Animales luminosos



Lo primero que leí de Jeremías Gamboa fue un cuento llamado «Tierra prometida», dos amigos van en un BMW a toda pastilla en busca de una discoteca, un barrio y una liberación; «un sitio que corresponda con tu nombre bíblico», le dice el narrador al protagonista. En ese relato el viaje es de Barranco a los Olivos, la narración es frenética, el protagonista siente rabia, tiene un evidente conflicto con su origen, no se identifica con la Lima de las «artis», está ajado y sobre todo «no quiere volver».

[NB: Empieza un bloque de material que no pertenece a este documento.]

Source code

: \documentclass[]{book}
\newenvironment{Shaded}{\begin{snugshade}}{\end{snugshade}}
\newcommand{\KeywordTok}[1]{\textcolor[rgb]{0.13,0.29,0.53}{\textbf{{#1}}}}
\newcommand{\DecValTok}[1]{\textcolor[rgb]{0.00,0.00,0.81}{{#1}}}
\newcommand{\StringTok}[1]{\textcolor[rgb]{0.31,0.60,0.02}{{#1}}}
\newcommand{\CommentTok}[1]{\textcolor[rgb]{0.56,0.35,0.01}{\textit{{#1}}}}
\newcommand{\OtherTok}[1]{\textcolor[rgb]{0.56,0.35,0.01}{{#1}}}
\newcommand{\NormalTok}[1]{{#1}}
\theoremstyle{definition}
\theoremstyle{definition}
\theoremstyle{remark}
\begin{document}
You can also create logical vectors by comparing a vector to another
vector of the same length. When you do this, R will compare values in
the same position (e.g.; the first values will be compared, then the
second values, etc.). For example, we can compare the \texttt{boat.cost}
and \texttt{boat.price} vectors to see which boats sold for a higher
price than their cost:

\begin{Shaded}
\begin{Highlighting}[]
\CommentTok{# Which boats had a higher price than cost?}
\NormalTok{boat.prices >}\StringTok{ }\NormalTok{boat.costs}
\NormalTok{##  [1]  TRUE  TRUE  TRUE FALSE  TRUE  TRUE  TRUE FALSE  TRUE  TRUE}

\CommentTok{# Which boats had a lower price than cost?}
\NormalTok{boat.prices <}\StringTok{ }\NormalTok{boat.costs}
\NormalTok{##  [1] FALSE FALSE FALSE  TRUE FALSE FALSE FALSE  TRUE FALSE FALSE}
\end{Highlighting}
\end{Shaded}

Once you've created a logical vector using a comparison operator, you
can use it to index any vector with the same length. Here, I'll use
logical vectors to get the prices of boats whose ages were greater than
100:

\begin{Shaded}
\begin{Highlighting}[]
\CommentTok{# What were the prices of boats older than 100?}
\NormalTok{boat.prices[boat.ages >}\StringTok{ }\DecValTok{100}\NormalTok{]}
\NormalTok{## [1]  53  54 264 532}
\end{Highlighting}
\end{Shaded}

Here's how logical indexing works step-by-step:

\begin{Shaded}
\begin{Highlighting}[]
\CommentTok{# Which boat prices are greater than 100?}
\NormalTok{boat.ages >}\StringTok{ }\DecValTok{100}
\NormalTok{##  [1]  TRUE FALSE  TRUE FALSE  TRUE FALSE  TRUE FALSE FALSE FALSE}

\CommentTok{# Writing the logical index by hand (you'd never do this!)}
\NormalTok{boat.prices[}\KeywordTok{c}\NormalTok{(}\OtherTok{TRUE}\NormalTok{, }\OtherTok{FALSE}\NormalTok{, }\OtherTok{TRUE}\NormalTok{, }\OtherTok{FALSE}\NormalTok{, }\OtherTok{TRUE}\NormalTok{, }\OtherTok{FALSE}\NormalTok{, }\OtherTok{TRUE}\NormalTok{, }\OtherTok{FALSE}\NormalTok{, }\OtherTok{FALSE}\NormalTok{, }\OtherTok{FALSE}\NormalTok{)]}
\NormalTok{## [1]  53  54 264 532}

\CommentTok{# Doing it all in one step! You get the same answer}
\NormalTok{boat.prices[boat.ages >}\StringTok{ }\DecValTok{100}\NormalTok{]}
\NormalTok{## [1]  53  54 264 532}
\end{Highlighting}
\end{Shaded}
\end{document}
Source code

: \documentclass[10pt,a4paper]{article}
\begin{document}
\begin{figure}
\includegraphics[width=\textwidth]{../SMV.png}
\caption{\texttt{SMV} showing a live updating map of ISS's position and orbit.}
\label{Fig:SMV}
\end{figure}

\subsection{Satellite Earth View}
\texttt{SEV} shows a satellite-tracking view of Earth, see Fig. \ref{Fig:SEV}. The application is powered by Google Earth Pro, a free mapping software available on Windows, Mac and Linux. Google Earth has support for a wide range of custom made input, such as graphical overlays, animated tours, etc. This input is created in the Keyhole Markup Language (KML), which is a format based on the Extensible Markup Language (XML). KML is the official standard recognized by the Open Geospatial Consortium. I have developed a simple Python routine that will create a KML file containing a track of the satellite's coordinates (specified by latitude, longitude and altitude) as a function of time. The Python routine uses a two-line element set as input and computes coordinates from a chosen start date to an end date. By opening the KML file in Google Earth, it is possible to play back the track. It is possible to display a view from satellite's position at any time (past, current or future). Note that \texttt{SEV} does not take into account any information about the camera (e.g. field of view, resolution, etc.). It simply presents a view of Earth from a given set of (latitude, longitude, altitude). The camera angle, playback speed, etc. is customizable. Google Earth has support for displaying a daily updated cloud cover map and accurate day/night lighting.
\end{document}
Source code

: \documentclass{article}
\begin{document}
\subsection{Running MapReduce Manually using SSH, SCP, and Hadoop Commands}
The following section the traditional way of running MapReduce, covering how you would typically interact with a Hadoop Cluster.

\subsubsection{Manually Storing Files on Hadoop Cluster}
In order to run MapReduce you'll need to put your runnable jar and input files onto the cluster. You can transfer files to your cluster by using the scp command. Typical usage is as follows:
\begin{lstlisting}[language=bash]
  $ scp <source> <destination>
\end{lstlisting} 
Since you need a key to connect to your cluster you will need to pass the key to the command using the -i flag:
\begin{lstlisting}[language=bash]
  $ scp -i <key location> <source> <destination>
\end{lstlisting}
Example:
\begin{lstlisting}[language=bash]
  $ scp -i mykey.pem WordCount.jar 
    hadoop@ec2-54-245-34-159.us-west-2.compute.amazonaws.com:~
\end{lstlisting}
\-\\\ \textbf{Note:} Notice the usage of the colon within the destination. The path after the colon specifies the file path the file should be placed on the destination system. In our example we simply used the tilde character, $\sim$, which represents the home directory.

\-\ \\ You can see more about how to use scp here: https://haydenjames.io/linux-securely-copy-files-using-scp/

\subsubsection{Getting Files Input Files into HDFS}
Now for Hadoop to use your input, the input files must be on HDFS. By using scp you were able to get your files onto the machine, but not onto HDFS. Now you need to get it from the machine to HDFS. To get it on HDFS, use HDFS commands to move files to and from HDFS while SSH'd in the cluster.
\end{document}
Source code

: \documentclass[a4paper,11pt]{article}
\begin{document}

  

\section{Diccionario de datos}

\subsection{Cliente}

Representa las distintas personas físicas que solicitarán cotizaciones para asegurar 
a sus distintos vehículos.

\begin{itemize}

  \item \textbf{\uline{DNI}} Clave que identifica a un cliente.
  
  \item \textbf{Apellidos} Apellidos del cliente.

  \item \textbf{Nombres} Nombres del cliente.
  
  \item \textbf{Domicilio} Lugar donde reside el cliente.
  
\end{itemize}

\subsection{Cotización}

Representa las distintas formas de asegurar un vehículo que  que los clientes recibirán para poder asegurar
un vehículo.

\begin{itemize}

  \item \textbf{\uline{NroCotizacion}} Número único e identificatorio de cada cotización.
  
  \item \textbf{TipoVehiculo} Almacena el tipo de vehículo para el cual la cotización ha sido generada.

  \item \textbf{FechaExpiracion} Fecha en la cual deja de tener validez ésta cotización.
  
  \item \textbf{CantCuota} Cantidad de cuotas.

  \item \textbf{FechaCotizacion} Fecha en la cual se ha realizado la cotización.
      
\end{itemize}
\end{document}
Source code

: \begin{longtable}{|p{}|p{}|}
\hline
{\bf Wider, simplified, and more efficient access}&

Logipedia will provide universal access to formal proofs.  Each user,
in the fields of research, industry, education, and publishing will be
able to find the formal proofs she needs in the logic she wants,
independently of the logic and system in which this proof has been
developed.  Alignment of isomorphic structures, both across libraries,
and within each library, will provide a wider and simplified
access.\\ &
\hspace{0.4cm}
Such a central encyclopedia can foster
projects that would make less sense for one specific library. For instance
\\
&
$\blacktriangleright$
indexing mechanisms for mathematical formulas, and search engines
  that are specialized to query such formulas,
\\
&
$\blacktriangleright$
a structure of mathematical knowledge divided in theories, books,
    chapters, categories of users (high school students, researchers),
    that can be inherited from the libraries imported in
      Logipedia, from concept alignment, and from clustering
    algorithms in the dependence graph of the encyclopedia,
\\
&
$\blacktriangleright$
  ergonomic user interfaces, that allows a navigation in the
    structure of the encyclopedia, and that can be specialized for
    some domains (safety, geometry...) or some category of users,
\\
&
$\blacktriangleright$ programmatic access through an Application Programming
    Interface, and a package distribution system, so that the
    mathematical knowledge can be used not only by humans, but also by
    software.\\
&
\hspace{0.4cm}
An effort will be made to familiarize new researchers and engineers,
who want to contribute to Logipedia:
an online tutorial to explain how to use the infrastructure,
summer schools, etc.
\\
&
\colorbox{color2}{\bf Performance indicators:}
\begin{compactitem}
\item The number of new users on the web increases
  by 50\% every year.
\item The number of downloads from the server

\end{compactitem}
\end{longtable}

        Muchos años más tarde, Jeremías Gamboa recurre nuevamente a la estrategia del viaje de una noche con «Animales Luminosos». Sin embargo, esta vez el protagonista de nombre bíblico no se dirige a Canaán sino a Ítaca. No viaja de Barranco a los Olivos, sino del campus de una universidad de Colorado a Flagstaff, donde al amanecer asoman las llanuras de Bauder. Cada uno de los bares donde se detiene a lo largo de esa noche, junto a un grupo de amigos, es una inmersión en la vida universitaria pluricultural del campus: las presiones que los jóvenes viven, las expectativas, los mitos respecto a América Latina y Estados Unidos; y, sobre todo, el conflicto de la juventud y del extranjero: el amor y la identidad.
        Con un estilo más modulado, utilizando la tercera persona, sin renunciar al vértigo narrativo que lo caracteriza, Jeremías Gamboa vuelve a estudiarse a sí mismo, sus miedos, su conflicto con el lugar de origen, con Lima, con el absurdo racismo y con las ganas de una nueva vida “aquí”, muy lejos de “allá”.
        Ha dicho, hace poco, en una entrevista, que en su narrativa hay una dimensión política cada vez más notoria y también ha dicho que la literatura es una exploración de las heridas.
        No es fácil bailar entre el silencio y el melodrama, pero en las historias de Jeremías ese baile furioso es un mantra.
        Ese baile es el precio de ir detrás de los animales luminosos que lleva dentro.